# [Your objective]
How many lines below hold "List"? Answer with only the number.

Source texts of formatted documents
※
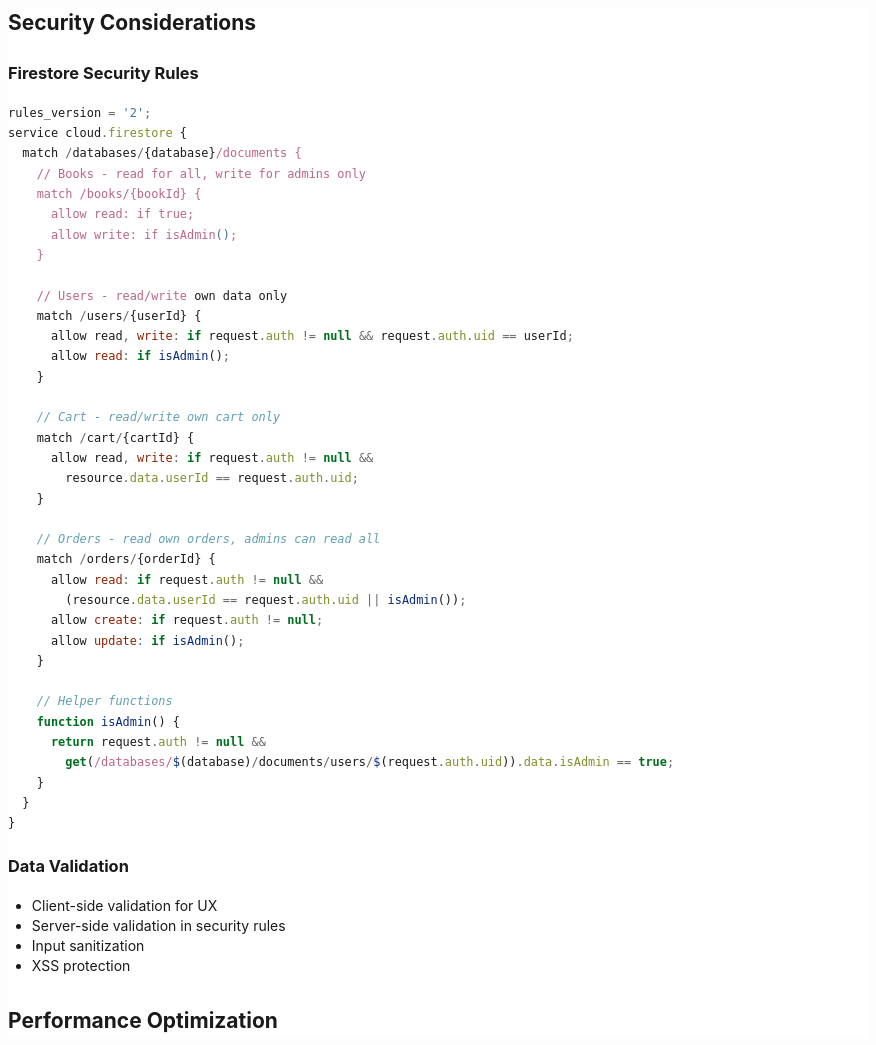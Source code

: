 ## Security Considerations

### Firestore Security Rules
```javascript
rules_version = '2';
service cloud.firestore {
  match /databases/{database}/documents {
    // Books - read for all, write for admins only
    match /books/{bookId} {
      allow read: if true;
      allow write: if isAdmin();
    }
    
    // Users - read/write own data only
    match /users/{userId} {
      allow read, write: if request.auth != null && request.auth.uid == userId;
      allow read: if isAdmin();
    }
    
    // Cart - read/write own cart only
    match /cart/{cartId} {
      allow read, write: if request.auth != null && 
        resource.data.userId == request.auth.uid;
    }
    
    // Orders - read own orders, admins can read all
    match /orders/{orderId} {
      allow read: if request.auth != null && 
        (resource.data.userId == request.auth.uid || isAdmin());
      allow create: if request.auth != null;
      allow update: if isAdmin();
    }
    
    // Helper functions
    function isAdmin() {
      return request.auth != null && 
        get(/databases/$(database)/documents/users/$(request.auth.uid)).data.isAdmin == true;
    }
  }
}
```

### Data Validation
- Client-side validation for UX
- Server-side validation in security rules
- Input sanitization
- XSS protection

## Performance Optimization
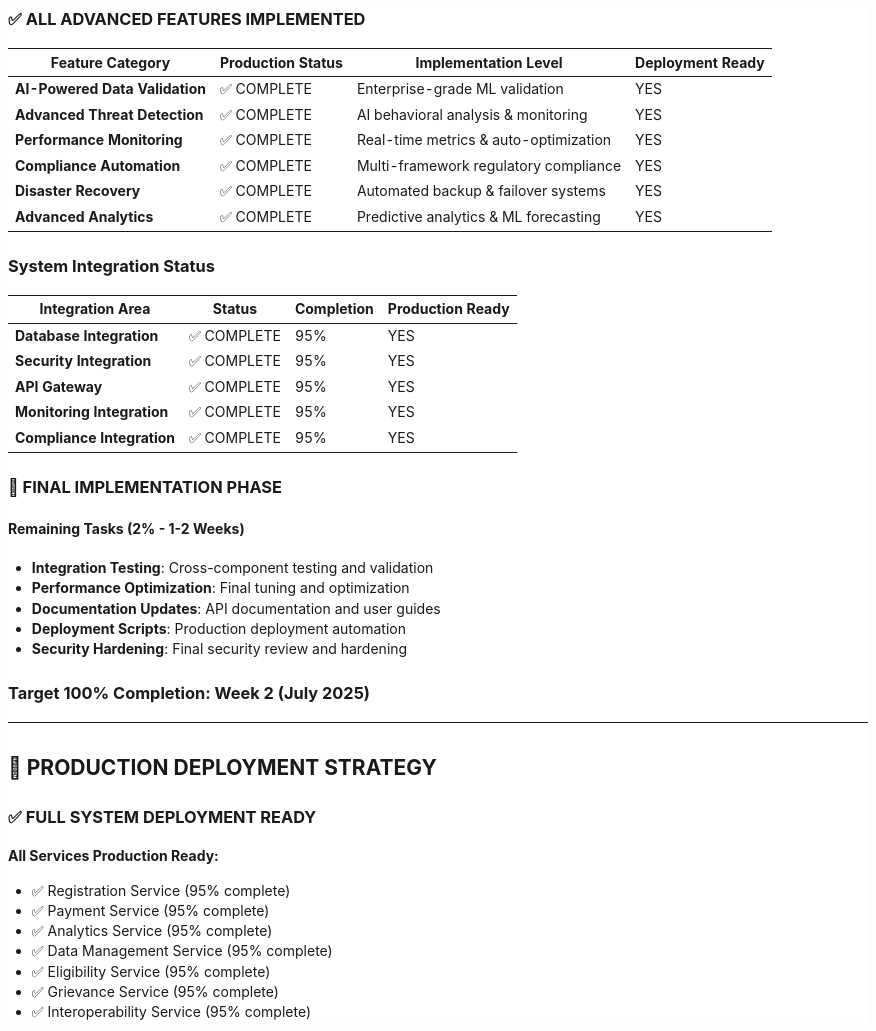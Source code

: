 ### **✅ ALL ADVANCED FEATURES IMPLEMENTED**

| Feature Category | **Production Status** | **Implementation Level** | **Deployment Ready** |
|------------------|---------------------|-------------------------|---------------------|
| **AI-Powered Data Validation** | ✅ COMPLETE | Enterprise-grade ML validation | YES |
| **Advanced Threat Detection** | ✅ COMPLETE | AI behavioral analysis & monitoring | YES |
| **Performance Monitoring** | ✅ COMPLETE | Real-time metrics & auto-optimization | YES |
| **Compliance Automation** | ✅ COMPLETE | Multi-framework regulatory compliance | YES |
| **Disaster Recovery** | ✅ COMPLETE | Automated backup & failover systems | YES |
| **Advanced Analytics** | ✅ COMPLETE | Predictive analytics & ML forecasting | YES |

### **System Integration Status**

| Integration Area | **Status** | **Completion** | **Production Ready** |
|------------------|------------|----------------|---------------------|
| **Database Integration** | ✅ COMPLETE | 95% | YES |
| **Security Integration** | ✅ COMPLETE | 95% | YES |
| **API Gateway** | ✅ COMPLETE | 95% | YES |
| **Monitoring Integration** | ✅ COMPLETE | 95% | YES |
| **Compliance Integration** | ✅ COMPLETE | 95% | YES |

### **🚀 FINAL IMPLEMENTATION PHASE**

#### **Remaining Tasks (2% - 1-2 Weeks)**
- **Integration Testing**: Cross-component testing and validation
- **Performance Optimization**: Final tuning and optimization
- **Documentation Updates**: API documentation and user guides
- **Deployment Scripts**: Production deployment automation
- **Security Hardening**: Final security review and hardening

### **Target 100% Completion: Week 2 (July 2025)**

---

## 🎯 PRODUCTION DEPLOYMENT STRATEGY

### **✅ FULL SYSTEM DEPLOYMENT READY**

**All Services Production Ready:**
- ✅ Registration Service (95% complete)
- ✅ Payment Service (95% complete)
- ✅ Analytics Service (95% complete)
- ✅ Data Management Service (95% complete)
- ✅ Eligibility Service (95% complete)
- ✅ Grievance Service (95% complete)
- ✅ Interoperability Service (95% complete)
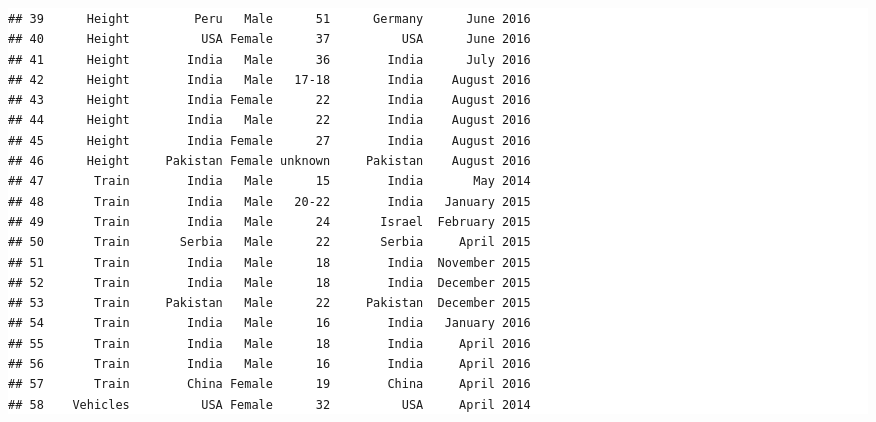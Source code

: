     ## 39      Height         Peru   Male      51      Germany      June 2016
    ## 40      Height          USA Female      37          USA      June 2016
    ## 41      Height        India   Male      36        India      July 2016
    ## 42      Height        India   Male   17-18        India    August 2016
    ## 43      Height        India Female      22        India    August 2016
    ## 44      Height        India   Male      22        India    August 2016
    ## 45      Height        India Female      27        India    August 2016
    ## 46      Height     Pakistan Female unknown     Pakistan    August 2016
    ## 47       Train        India   Male      15        India       May 2014
    ## 48       Train        India   Male   20-22        India   January 2015
    ## 49       Train        India   Male      24       Israel  February 2015
    ## 50       Train       Serbia   Male      22       Serbia     April 2015
    ## 51       Train        India   Male      18        India  November 2015
    ## 52       Train        India   Male      18        India  December 2015
    ## 53       Train     Pakistan   Male      22     Pakistan  December 2015
    ## 54       Train        India   Male      16        India   January 2016
    ## 55       Train        India   Male      18        India     April 2016
    ## 56       Train        India   Male      16        India     April 2016
    ## 57       Train        China Female      19        China     April 2016
    ## 58    Vehicles          USA Female      32          USA     April 2014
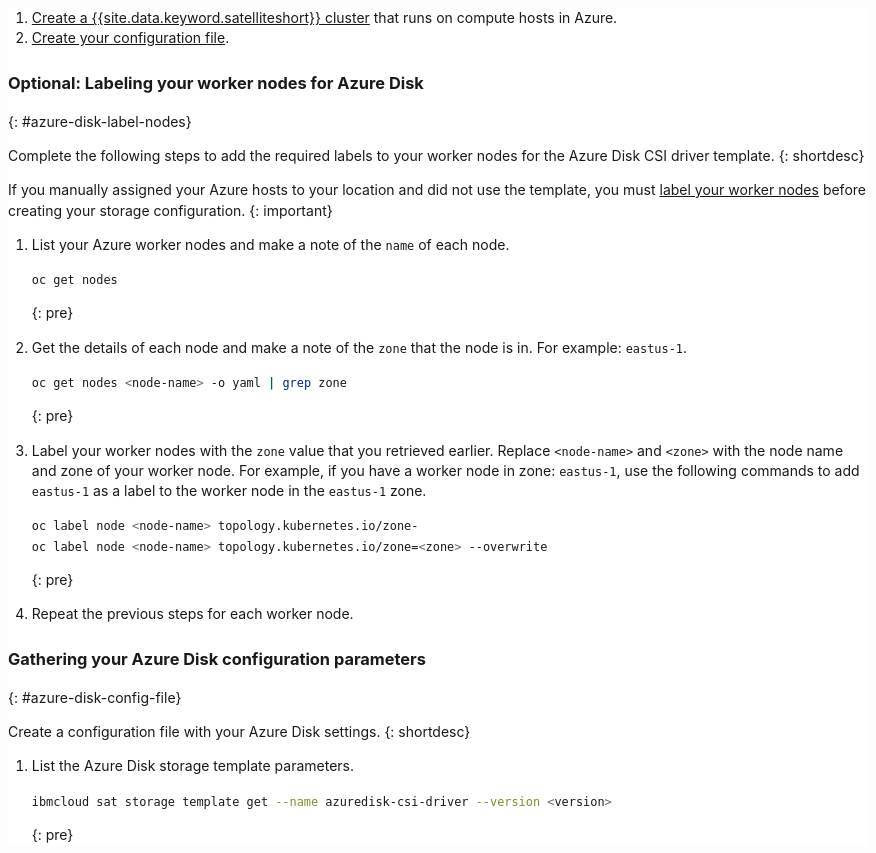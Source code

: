 1. [Create a {{site.data.keyword.satelliteshort}} cluster](/docs/satellite?topic=openshift-satellite-clusters) that runs on compute hosts in Azure.
1. [Create your configuration file](#azure-disk-config-file).

### Optional: Labeling your worker nodes for Azure Disk
{: #azure-disk-label-nodes}

Complete the following steps to add the required labels to your worker nodes for the Azure Disk CSI driver template.
{: shortdesc}

If you manually assigned your Azure hosts to your location and did not use the template, you must [label your worker nodes](#azure-disk-label-nodes) before creating your storage configuration.
{: important}


1. List your Azure worker nodes and make a note of the `name` of each node.

    ```sh
    oc get nodes
    ```
    {: pre}

1. Get the details of each node and make a note of the `zone` that the node is in. For example: `eastus-1`.

    ```sh
    oc get nodes <node-name> -o yaml | grep zone
    ```
    {: pre}

1. Label your worker nodes with the `zone` value that you retrieved earlier. Replace `<node-name>` and `<zone>` with the node name and zone of your worker node. For example, if you have a worker node in zone: `eastus-1`, use the following commands to add `eastus-1` as a label to the worker node in the `eastus-1` zone.

    ```sh
    oc label node <node-name> topology.kubernetes.io/zone-
    oc label node <node-name> topology.kubernetes.io/zone=<zone> --overwrite
    ```
    {: pre}

1. Repeat the previous steps for each worker node.

### Gathering your Azure Disk configuration parameters
{: #azure-disk-config-file}

Create a configuration file with your Azure Disk settings.
{: shortdesc}

1. List the Azure Disk storage template parameters.
    ```sh
    ibmcloud sat storage template get --name azuredisk-csi-driver --version <version>
    ```
    {: pre}
    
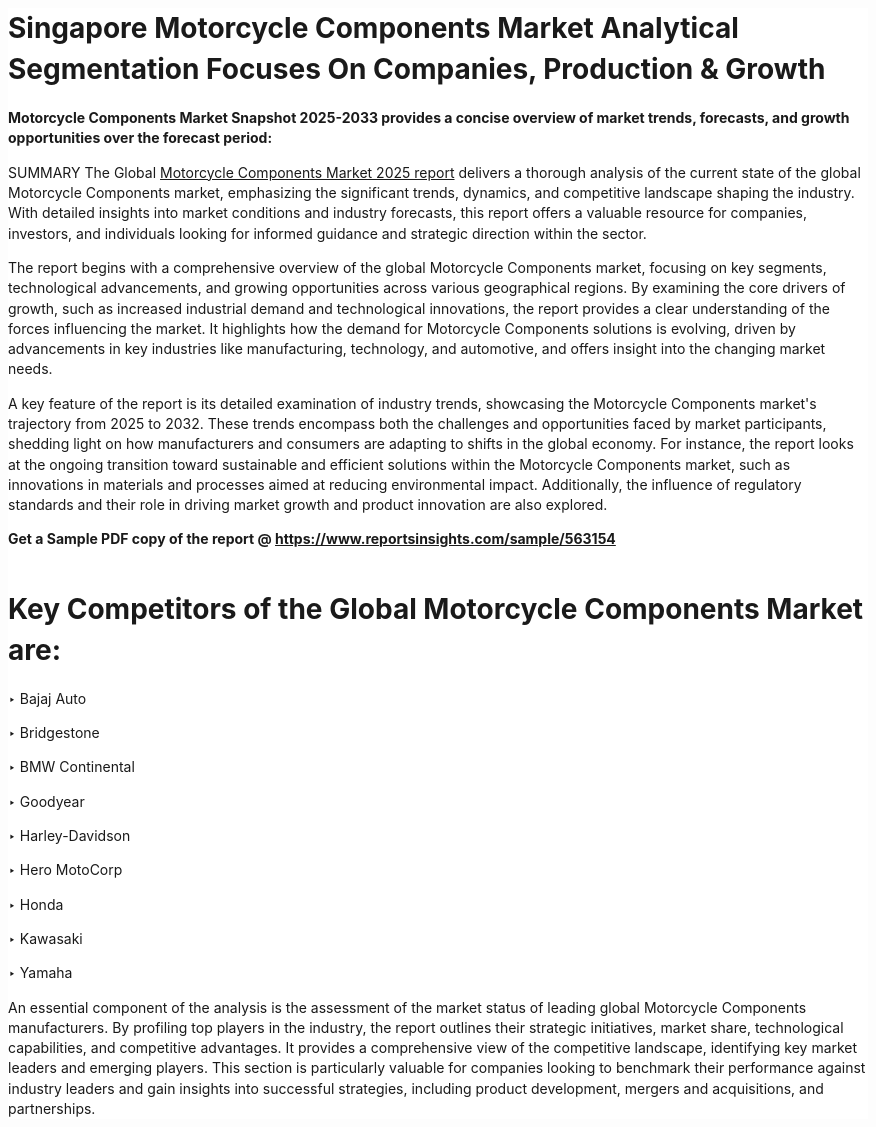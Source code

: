 # Singapore Motorcycle Components Market Analytical Segmentation Focuses On Companies, Production & Growth

<strong>Motorcycle Components Market Snapshot 2025-2033 provides a concise overview of market trends, forecasts, and growth opportunities over the forecast period:</strong>

SUMMARY The Global <a href=https://www.reportsinsights.com/sample/563154>Motorcycle Components Market 2025 report</a> delivers a thorough analysis of the current state of the global Motorcycle Components market, emphasizing the significant trends, dynamics, and competitive landscape shaping the industry. With detailed insights into market conditions and industry forecasts, this report offers a valuable resource for companies, investors, and individuals looking for informed guidance and strategic direction within the sector.

The report begins with a comprehensive overview of the global Motorcycle Components market, focusing on key segments, technological advancements, and growing opportunities across various geographical regions. By examining the core drivers of growth, such as increased industrial demand and technological innovations, the report provides a clear understanding of the forces influencing the market. It highlights how the demand for Motorcycle Components solutions is evolving, driven by advancements in key industries like manufacturing, technology, and automotive, and offers insight into the changing market needs.

A key feature of the report is its detailed examination of industry trends, showcasing the Motorcycle Components market's trajectory from 2025 to 2032. These trends encompass both the challenges and opportunities faced by market participants, shedding light on how manufacturers and consumers are adapting to shifts in the global economy. For instance, the report looks at the ongoing transition toward sustainable and efficient solutions within the Motorcycle Components market, such as innovations in materials and processes aimed at reducing environmental impact. Additionally, the influence of regulatory standards and their role in driving market growth and product innovation are also explored.

<strong>Get a Sample PDF copy of the report @ <a href=https://www.reportsinsights.com/sample/563154>https://www.reportsinsights.com/sample/563154</a></strong>

# <strong>Key Competitors of the Global Motorcycle Components Market are:</strong>

‣ Bajaj Auto

‣ Bridgestone

‣ BMW Continental

‣ Goodyear

‣ Harley-Davidson

‣ Hero MotoCorp

‣ Honda

‣ Kawasaki

‣ Yamaha

An essential component of the analysis is the assessment of the market status of leading global Motorcycle Components manufacturers. By profiling top players in the industry, the report outlines their strategic initiatives, market share, technological capabilities, and competitive advantages. It provides a comprehensive view of the competitive landscape, identifying key market leaders and emerging players. This section is particularly valuable for companies looking to benchmark their performance against industry leaders and gain insights into successful strategies, including product development, mergers and acquisitions, and partnerships.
※
# [Result of the task]
2